JonathonLuiten / TrackEval

HOTA (and other) evaluation metrics for Multi-Object Tracking (MOT).
MIT License
975 stars 243 forks source link

Should MOTP be higher or lower? #104

Open ignaciomendizabal opened 1 year ago

ignaciomendizabal commented 1 year ago

First of all thank you for your work on this repository!

I'm using this repository to evaluate my custom tracking algorithm and I'm getting MOTP values of around 85%. I'm confused if this is a good or bad score. According to some papers, MOTP should be as close to 0 as possible, but on KITTI tracking benchmark most top algorithms report MOTP values of around 85%.

I'd like to know if MOTP should be lower or higher. Thank you for your help.

joshphoo commented 1 year ago

Hi @ignaciomendizabal , I had the same question. Did you figure this out in the end?

DerekGloudemans commented 1 year ago

There is a bit of ambiguity in what MOTP means as a metric. (see here).

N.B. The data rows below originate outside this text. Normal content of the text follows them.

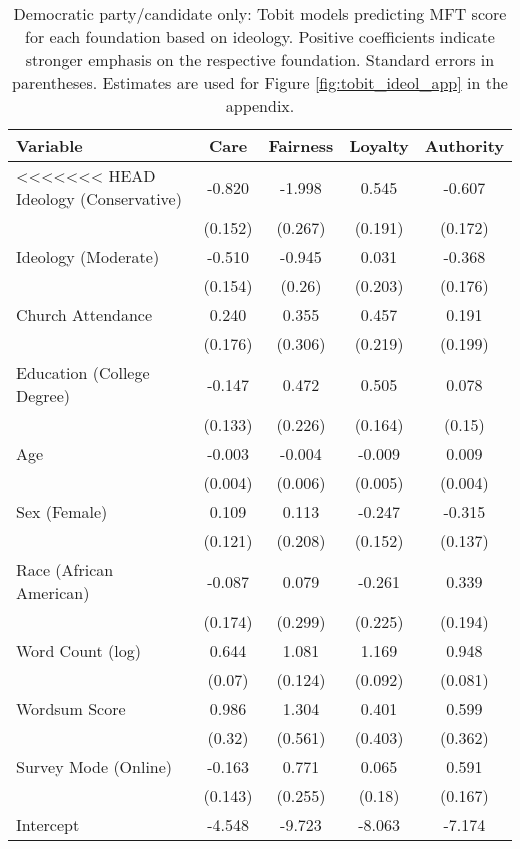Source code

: \begin{table}[ht]
\centering
\caption{Democratic party/candidate only: Tobit models predicting MFT score for each foundation based 
           on ideology. Positive coefficients indicate stronger emphasis on the respective 
           foundation. Standard errors in parentheses. Estimates are used for 
           Figure \ref{fig:tobit_ideol_app} in the appendix.} 
\label{tab:tobit_dem}
\begingroup\footnotesize
\begin{tabular}{lcccc}
  \hline
Variable & Care & Fairness & Loyalty & Authority \\ 
  \hline
<<<<<<< HEAD
Ideology (Conservative) & -0.820 & -1.998 &  0.545 & -0.607 \\ 
   & (0.152) & (0.267) & (0.191) & (0.172) \\ 
  Ideology (Moderate) & -0.510 & -0.945 &  0.031 & -0.368 \\ 
   & (0.154) & (0.26) & (0.203) & (0.176) \\ 
  Church Attendance &  0.240 &  0.355 &  0.457 &  0.191 \\ 
   & (0.176) & (0.306) & (0.219) & (0.199) \\ 
  Education (College Degree) & -0.147 &  0.472 &  0.505 &  0.078 \\ 
   & (0.133) & (0.226) & (0.164) & (0.15) \\ 
  Age & -0.003 & -0.004 & -0.009 &  0.009 \\ 
   & (0.004) & (0.006) & (0.005) & (0.004) \\ 
  Sex (Female) &  0.109 &  0.113 & -0.247 & -0.315 \\ 
   & (0.121) & (0.208) & (0.152) & (0.137) \\ 
  Race (African American) & -0.087 &  0.079 & -0.261 &  0.339 \\ 
   & (0.174) & (0.299) & (0.225) & (0.194) \\ 
  Word Count (log) &  0.644 &  1.081 &  1.169 &  0.948 \\ 
   & (0.07) & (0.124) & (0.092) & (0.081) \\ 
  Wordsum Score &  0.986 &  1.304 &  0.401 &  0.599 \\ 
   & (0.32) & (0.561) & (0.403) & (0.362) \\ 
  Survey Mode (Online) & -0.163 &  0.771 &  0.065 &  0.591 \\ 
   & (0.143) & (0.255) & (0.18) & (0.167) \\ 
  Intercept & -4.548 & -9.723 & -8.063 & -7.174 \\ 

\end{tabular}
\end{table}
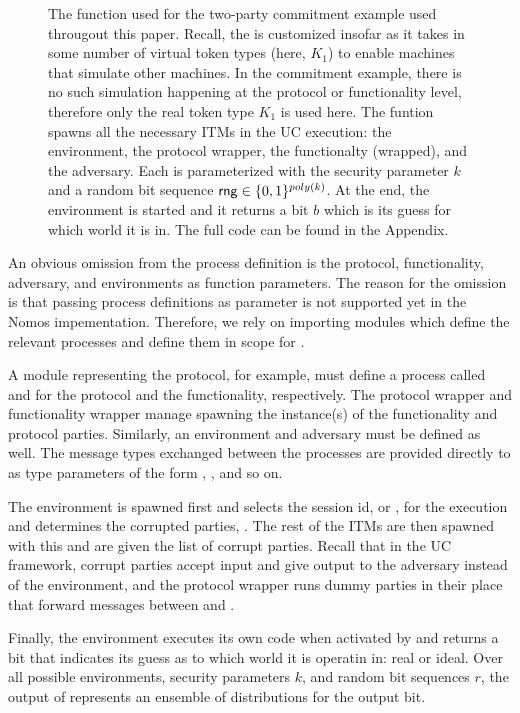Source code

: \begin{figure*}

\caption{The  function used for the two-party commitment example used througout this paper. Recall, the  is customized insofar as it takes in some number of virtual token types (here, $K_1$) to enable machines that simulate other machines. In the commitment example, there is no such simulation happening at the protocol or functionality level, therefore only the real token type $K_1$ is used here. The funtion spawns all the necessary ITMs in the UC execution: the environment, the protocol wrapper, the functionalty (wrapped), and the adversary. Each is parameterized with the security parameter $k$ and a random bit sequence ${\mathsf {rng}} \in \{0,1\}^{poly(k)}$.
At the end, the environment is started and it returns a bit $b$ which is its guess for which world it is in. The full code can be found in the Appendix.}
\label{lst:execuc}
\end{figure*}

An obvious omission from the  process definition is the protocol, functionality, adversary, and environments as function parameters.
The reason for the omission is that passing process definitions as parameter is not supported yet in the Nomos impementation.
Therefore, we rely on importing modules which define the relevant processes and define them in scope for .

A module representing the protocol, for example,  must define a process called  and  for the protocol and the functionality, respectively.
The protocol wrapper and functionality wrapper manage spawning the instance(s) of the functionality and protocol parties.
Similarly, an environment  and adversary  must be defined as well.
The message types exchanged between the processes are provided directly to  as type parameters of the form , , and so on. 

The environment is spawned first and selects the session id, or , for the execution and determines the corrupted parties, .
The rest of the ITMs are then spawned with this  and are given the list of corrupt parties.
Recall that in the UC framework, corrupt parties accept input and give output to the adversary instead of the environment, and the protocol wrapper runs dummy parties in their place that forward messages between \Adversary and \F.

Finally, the environment executes its own code when activated by  and returns a bit that indicates its guess as to which world it is operatin in: real or ideal.
Over all possible environments, security parameters $k$, and random bit sequences $r$, the output of  represents an ensemble of distributions for the output bit. 

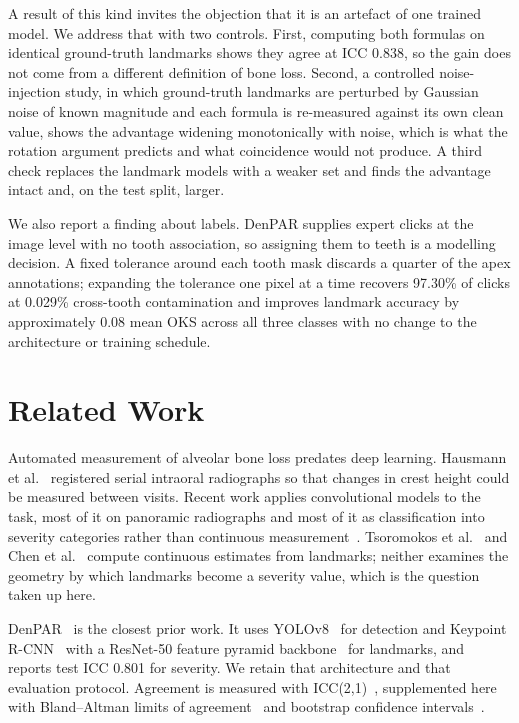 \documentclass[conference]{IEEEtran}
\begin{document}
A result of this kind invites the objection that it is an artefact of one trained model. We address that with two controls. First, computing both formulas on identical ground-truth landmarks shows they agree at ICC 0.838, so the gain does not come from a different definition of bone loss. Second, a controlled noise-injection study, in which ground-truth landmarks are perturbed by Gaussian noise of known magnitude and each formula is re-measured against its own clean value, shows the advantage widening monotonically with noise, which is what the rotation argument predicts and what coincidence would not produce. A third check replaces the landmark models with a weaker set and finds the advantage intact and, on the test split, larger.

We also report a finding about labels. DenPAR supplies expert clicks at the image level with no tooth association, so assigning them to teeth is a modelling decision. A fixed tolerance around each tooth mask discards a quarter of the apex annotations; expanding the tolerance one pixel at a time recovers 97.30\% of clicks at 0.029\% cross-tooth contamination and improves landmark accuracy by approximately 0.08 mean OKS across all three classes with no change to the architecture or training schedule.

\section{Related Work}
\label{sec:related}

Automated measurement of alveolar bone loss predates deep learning. Hausmann et al.~\cite{hausmann1992computerized} registered serial intraoral radiographs so that changes in crest height could be measured between visits. Recent work applies convolutional models to the task, most of it on panoramic radiographs and most of it as classification into severity categories rather than continuous measurement~\cite{schwendicke2020dl_dental,mol2019ai_dental}. Tsoromokos et al.~\cite{tsoromokos2022estimation} and Chen et al.~\cite{chen2023automatic} compute continuous estimates from landmarks; neither examines the geometry by which landmarks become a severity value, which is the question taken up here.

DenPAR~\cite{denpar2026} is the closest prior work. It uses YOLOv8~\cite{jocher2023yolo} for detection and Keypoint R-CNN~\cite{he2017mask,ren2015faster} with a ResNet-50 feature pyramid backbone~\cite{lin2017feature} for landmarks, and reports test ICC 0.801 for severity. We retain that architecture and that evaluation protocol. Agreement is measured with ICC(2,1)~\cite{shrout1979icc,koo2016icc}, supplemented here with Bland--Altman limits of agreement~\cite{bland1986statistical} and bootstrap confidence intervals~\cite{efron1979bootstrap}.
\end{document}
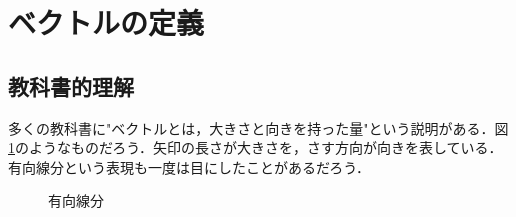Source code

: %
%
%
%
%
% 

    \section{ベクトルの定義}
    \subsection{教科書的理解}
    多くの教科書に"ベクトルとは，大きさと向きを持った量"という説明がある．図\ref{fig:vector_yukosenbun}のようなものだろう．矢印の長さが大きさを，さす方向が向きを表している．有向線分という表現も一度は目にしたことがあるだろう．
    \begin{figure}[htbp]
        \begin{center}
        \end{center}
        \caption{有向線分}
        \label{fig:vector_yukosenbun}
    \end{figure}

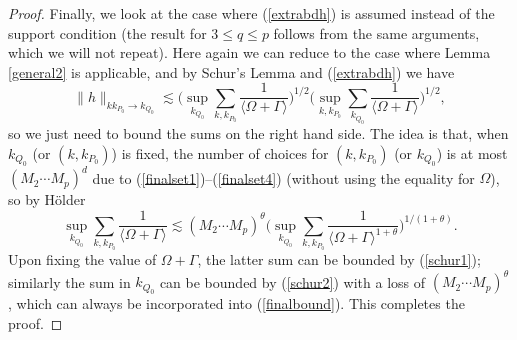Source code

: \documentclass[11 pt,reqno]{amsart}
\theoremstyle{definition}
\theoremstyle{remark}
\numberwithin{equation}{section}
\begin{document}
{\begin{proof}
Finally, we look at the case where (\ref{extrabdh}) is assumed instead of the support condition (the result for $3\leq q\leq p$ follows from the same arguments, which we will not repeat). Here again we can reduce to the case where Lemma \ref{general2} is applicable, and by Schur's Lemma and (\ref{extrabdh}) we have
\[\|h\|_{kk_{P_0}\to k_{Q_0}}\lesssim\bigg(\sup_{k_{Q_0}}\sum_{k,k_{P_0}}\frac{1}{\langle \Omega+\Gamma\rangle}\bigg)^{1/2}\bigg(\sup_{k,k_{P_0}}\sum_{k_{Q_0}}\frac{1}{\langle \Omega+\Gamma\rangle}\bigg)^{1/2},\] so we just need to bound the sums on the right hand side. The idea is that, when $k_{Q_0}$ (or $(k,k_{P_0})$) is fixed, the number of choices for $(k,k_{P_0})$ (or $k_{Q_0}$) is at most $(M_2\cdots M_{p})^d$ due to (\ref{finalset1})--(\ref{finalset4}) (without using the equality for $\Omega$), so by H\"{o}lder
\[\sup_{k_{Q_0}}\sum_{k,k_{P_0}}\frac{1}{\langle \Omega+\Gamma\rangle}\lesssim (M_2\cdots M_{p})^{\theta}\bigg(\sup_{k_{Q_0}}\sum_{k,k_{P_0}}\frac{1}{\langle \Omega+\Gamma\rangle^{1+\theta}}\bigg)^{1/(1+\theta)}.\] Upon fixing the value of $\Omega+\Gamma$, the latter sum can be bounded by (\ref{schur1}); similarly the sum in $k_{Q_0}$ can be bounded by (\ref{schur2}) with a loss of $(M_2\cdots M_{p})^{\theta}$, which can always be incorporated into (\ref{finalbound}). This completes the proof.
\end{proof}
}
\end{document}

By one definition (I think the older defininition), MOTP is the average distance between matched pairs of predicted and ground truth objects. If your metric is Euclidean distance this would have an arbitrary value with pixel units, or if your metric was IOU this would have a value between 0 and 1, with 0 being the best score ( as MOTP would be the average of 1-IOU for all matched pairs).

By the second, I think newer, definition, MOTP is simply the average similarity score of matched pred-gt pairs. In this case, the minimum value for MOTP is equal to the matching threshold (i.e. if IOU of 0.5 is required for a match, MOTP could not be lower than 0.5). One would expect the value to be somewhat higher than the minimum required IOU for a match. So for KITTI, with (I believe) 70% IOU required for a match, an 85% MOTP would be good.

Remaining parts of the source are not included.